In author and illustrator Corinna Luyken’s atmospheric new picture book, My Heart, young readers see a series of diverse children whose innermost feelings are manifested via clever metaphors and softly rendered monotype illustrations. “My heart is a window,” one small child says as they stare through a window lit with vivid yellow sunlight. “Some days it is tiny,” says another child, wondering at a small and delicate flower in the grass.

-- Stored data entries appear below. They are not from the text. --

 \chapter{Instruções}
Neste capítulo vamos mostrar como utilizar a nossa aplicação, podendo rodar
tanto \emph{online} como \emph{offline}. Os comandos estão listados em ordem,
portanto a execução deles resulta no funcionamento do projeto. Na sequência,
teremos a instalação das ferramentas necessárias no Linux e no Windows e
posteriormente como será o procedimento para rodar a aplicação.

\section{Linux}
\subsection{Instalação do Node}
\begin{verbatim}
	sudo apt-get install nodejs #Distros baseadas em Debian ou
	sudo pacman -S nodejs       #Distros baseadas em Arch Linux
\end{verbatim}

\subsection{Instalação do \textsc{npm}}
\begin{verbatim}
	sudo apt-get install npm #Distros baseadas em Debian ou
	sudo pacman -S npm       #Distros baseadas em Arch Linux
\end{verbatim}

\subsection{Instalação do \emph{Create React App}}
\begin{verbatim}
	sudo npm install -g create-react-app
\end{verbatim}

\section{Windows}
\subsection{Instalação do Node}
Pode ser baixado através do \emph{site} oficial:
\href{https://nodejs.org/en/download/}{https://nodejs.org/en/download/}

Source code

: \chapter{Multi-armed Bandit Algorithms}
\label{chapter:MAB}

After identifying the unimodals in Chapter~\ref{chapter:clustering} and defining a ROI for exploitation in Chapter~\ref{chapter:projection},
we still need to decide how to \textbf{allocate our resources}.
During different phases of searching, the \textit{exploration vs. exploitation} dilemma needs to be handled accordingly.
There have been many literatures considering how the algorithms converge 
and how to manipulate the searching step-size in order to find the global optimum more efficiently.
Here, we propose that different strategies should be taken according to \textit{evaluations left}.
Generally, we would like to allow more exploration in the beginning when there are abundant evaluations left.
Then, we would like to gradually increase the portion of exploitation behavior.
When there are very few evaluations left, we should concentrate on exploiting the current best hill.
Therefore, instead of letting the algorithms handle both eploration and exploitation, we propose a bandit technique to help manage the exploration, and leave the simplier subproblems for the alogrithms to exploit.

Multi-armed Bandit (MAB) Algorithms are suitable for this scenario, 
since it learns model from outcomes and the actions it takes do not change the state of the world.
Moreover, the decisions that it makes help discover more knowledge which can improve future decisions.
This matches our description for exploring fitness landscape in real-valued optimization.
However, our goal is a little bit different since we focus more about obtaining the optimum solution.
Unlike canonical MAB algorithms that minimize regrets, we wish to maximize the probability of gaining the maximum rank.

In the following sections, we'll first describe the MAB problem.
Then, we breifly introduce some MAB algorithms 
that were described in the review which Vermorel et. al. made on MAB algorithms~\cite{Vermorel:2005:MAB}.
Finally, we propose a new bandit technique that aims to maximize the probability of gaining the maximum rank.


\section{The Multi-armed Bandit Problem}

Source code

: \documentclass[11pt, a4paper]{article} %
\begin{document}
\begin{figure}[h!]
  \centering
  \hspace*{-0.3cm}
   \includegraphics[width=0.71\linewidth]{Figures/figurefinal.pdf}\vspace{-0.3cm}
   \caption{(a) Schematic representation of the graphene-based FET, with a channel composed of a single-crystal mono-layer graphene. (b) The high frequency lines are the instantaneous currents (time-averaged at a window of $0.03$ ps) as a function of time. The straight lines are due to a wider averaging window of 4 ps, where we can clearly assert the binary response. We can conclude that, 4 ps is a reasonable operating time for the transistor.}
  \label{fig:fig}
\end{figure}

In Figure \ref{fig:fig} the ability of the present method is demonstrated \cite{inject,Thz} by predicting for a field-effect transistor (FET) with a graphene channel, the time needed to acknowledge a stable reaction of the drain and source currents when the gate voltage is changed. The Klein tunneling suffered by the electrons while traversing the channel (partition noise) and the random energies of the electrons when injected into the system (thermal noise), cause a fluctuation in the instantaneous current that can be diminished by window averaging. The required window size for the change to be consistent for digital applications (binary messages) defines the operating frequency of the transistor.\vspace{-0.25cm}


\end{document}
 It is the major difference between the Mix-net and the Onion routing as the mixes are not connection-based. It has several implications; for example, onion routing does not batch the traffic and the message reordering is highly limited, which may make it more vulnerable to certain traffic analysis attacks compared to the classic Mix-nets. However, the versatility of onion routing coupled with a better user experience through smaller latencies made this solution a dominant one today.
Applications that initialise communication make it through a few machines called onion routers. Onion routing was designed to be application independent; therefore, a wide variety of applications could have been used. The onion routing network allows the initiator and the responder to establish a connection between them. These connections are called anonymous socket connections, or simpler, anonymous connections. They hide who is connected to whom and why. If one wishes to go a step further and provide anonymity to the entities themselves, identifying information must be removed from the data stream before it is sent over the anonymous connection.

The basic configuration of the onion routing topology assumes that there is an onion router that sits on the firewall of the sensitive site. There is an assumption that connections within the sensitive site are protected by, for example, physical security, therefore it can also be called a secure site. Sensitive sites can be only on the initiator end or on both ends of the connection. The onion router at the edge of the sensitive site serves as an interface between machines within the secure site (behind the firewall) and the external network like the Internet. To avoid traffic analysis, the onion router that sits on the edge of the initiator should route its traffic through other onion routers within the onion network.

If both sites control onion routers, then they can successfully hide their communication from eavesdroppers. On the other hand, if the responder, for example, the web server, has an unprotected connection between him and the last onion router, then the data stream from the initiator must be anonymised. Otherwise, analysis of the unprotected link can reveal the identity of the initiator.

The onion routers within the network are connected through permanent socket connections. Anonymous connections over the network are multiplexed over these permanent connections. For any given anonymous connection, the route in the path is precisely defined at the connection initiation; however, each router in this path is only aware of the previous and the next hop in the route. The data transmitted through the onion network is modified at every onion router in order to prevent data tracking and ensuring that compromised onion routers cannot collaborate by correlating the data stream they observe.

In spare and pleasing rhyming text, Luyken explores the fears, joys and emotional vulnerabilities of children—and the moments when their hearts are closed (like a fence) or open (like the flowers in a dazzling bouquet). Luyken juxtaposes the muted grays of pencil with lemony yellows that seem to shine from the pages in her simple, uncluttered compositions. If you linger over the artwork, you’ll see that Luyken includes a subtle heart shape on each spread. Some are more pronounced than others, like the heart that forms in the shadow cast by a long and daunting slide outdoors at twilight, or the heart shapes formed in the pattern of a wrought iron fence.
A heart can be “closed . . . / or open up wide,” and a young girl surrounded by luminescent yellows, with her arms spread wide in joy, proclaims, “I get to decide.” This is the foundation of Luyken’s sensitive story, and it’s an empowering notion: Whether their hearts are closed or open, broken or full, children have autonomy over their own interior lives.